------ Data for processing ------
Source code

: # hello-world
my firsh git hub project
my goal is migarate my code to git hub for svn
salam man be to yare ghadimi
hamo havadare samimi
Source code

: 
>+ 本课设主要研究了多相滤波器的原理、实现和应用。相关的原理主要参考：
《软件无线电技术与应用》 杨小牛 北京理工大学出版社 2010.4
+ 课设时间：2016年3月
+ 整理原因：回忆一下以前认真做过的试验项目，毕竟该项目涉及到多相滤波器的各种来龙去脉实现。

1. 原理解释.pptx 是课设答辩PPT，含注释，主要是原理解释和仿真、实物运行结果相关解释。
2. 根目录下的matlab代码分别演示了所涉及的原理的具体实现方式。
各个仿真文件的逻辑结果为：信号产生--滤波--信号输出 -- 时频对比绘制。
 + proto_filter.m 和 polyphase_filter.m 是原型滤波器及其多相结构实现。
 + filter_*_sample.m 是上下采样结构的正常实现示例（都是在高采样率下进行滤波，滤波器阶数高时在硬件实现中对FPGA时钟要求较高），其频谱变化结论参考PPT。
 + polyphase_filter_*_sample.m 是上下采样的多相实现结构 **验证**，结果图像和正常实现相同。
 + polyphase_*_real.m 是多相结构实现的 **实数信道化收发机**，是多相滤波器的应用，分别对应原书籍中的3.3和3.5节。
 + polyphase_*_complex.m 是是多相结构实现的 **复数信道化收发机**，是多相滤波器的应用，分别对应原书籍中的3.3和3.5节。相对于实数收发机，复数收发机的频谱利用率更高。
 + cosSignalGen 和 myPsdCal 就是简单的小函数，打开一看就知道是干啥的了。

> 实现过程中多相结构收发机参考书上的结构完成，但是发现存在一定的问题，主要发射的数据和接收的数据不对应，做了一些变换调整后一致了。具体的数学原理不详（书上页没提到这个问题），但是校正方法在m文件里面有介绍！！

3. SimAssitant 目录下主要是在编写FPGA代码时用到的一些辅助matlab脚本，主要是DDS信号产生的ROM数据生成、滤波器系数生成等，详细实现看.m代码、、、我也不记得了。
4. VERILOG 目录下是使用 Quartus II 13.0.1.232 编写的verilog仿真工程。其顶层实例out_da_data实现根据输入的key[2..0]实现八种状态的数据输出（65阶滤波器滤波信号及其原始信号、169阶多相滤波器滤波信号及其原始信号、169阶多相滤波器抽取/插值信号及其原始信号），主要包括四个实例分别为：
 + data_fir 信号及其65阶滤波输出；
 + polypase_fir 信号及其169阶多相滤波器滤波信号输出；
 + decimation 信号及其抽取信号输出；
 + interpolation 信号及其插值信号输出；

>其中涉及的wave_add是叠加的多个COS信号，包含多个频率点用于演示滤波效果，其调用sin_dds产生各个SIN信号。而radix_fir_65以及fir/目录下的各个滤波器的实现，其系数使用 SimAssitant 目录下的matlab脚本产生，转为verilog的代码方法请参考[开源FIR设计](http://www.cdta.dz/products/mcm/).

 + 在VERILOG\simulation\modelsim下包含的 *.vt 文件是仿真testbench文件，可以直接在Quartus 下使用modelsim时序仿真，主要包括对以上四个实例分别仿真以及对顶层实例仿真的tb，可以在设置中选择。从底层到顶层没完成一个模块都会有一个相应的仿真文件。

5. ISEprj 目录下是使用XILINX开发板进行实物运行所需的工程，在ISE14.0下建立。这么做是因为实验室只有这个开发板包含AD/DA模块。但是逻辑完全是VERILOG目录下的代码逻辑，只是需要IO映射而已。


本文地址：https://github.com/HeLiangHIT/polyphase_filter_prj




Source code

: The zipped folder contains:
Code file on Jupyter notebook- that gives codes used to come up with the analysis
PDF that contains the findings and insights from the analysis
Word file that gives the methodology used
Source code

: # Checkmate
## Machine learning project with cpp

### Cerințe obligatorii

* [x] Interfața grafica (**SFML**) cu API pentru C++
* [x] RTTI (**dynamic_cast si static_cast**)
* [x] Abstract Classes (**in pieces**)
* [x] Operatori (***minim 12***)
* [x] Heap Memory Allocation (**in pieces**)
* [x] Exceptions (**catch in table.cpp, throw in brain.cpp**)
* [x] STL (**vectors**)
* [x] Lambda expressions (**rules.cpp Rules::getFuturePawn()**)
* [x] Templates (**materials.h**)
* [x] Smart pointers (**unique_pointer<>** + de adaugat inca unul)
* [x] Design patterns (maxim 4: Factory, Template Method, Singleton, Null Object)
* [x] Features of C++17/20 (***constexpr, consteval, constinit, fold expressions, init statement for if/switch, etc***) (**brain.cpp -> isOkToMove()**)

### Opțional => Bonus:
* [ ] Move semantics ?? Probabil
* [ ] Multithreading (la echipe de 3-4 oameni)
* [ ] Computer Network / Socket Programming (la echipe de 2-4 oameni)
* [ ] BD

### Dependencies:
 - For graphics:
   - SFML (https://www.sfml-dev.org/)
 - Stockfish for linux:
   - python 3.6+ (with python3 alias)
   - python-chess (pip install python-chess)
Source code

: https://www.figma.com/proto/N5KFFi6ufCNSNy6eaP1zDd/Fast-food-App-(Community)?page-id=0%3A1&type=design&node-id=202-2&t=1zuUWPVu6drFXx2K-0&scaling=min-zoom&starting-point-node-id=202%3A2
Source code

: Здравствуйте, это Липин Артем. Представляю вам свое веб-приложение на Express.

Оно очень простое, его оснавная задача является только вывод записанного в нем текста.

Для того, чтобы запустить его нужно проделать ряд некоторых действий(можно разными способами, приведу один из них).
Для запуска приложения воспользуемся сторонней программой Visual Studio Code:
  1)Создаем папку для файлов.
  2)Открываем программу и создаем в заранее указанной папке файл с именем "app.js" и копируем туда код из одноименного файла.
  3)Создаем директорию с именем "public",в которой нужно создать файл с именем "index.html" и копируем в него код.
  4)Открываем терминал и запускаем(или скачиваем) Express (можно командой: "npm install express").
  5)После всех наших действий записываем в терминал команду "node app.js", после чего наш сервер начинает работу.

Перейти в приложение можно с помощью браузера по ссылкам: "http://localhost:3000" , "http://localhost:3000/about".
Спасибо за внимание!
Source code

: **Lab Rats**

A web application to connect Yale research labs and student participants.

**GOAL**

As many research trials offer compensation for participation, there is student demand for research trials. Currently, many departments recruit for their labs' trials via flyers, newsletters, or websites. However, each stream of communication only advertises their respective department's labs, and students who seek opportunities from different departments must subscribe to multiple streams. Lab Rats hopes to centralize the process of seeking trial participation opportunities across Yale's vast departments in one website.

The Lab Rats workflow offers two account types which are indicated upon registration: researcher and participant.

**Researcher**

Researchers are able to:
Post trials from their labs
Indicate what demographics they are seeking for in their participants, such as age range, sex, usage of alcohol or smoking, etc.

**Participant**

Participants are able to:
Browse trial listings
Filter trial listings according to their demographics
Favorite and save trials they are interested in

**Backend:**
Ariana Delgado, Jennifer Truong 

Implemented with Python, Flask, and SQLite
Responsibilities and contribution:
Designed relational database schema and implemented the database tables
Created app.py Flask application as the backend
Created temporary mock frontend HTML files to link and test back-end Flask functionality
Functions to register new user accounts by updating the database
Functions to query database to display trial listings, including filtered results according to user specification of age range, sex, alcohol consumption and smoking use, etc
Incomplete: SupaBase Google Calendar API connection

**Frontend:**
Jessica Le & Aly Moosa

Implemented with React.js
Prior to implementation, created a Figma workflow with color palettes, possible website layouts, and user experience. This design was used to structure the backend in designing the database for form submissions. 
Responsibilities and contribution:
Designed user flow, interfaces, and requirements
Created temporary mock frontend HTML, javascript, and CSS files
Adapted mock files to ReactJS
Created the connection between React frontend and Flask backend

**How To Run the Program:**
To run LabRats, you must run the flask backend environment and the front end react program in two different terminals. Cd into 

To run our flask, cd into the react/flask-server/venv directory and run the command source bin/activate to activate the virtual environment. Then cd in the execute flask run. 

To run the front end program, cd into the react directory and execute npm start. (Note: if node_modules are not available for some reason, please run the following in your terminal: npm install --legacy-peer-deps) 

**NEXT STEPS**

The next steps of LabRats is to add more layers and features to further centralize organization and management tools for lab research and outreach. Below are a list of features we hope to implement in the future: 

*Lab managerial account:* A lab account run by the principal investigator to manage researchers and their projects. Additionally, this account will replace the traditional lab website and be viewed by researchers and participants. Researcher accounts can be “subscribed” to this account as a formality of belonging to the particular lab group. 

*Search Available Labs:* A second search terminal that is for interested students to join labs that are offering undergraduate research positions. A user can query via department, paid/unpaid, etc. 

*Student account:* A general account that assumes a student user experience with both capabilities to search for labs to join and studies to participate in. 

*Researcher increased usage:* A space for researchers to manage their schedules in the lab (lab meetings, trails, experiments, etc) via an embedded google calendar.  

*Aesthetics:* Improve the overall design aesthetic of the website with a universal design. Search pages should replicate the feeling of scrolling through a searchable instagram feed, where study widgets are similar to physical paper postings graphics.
------
Description of the task = Pull out every line in the material above where "приложение" occurs.

Output of the task =
: Здравствуйте, это Липин Артем. Представляю вам свое веб-приложение на Express.
Перейти в приложение можно с помощью браузера по ссылкам: "http://localhost:3000" , "http://localhost:3000/about".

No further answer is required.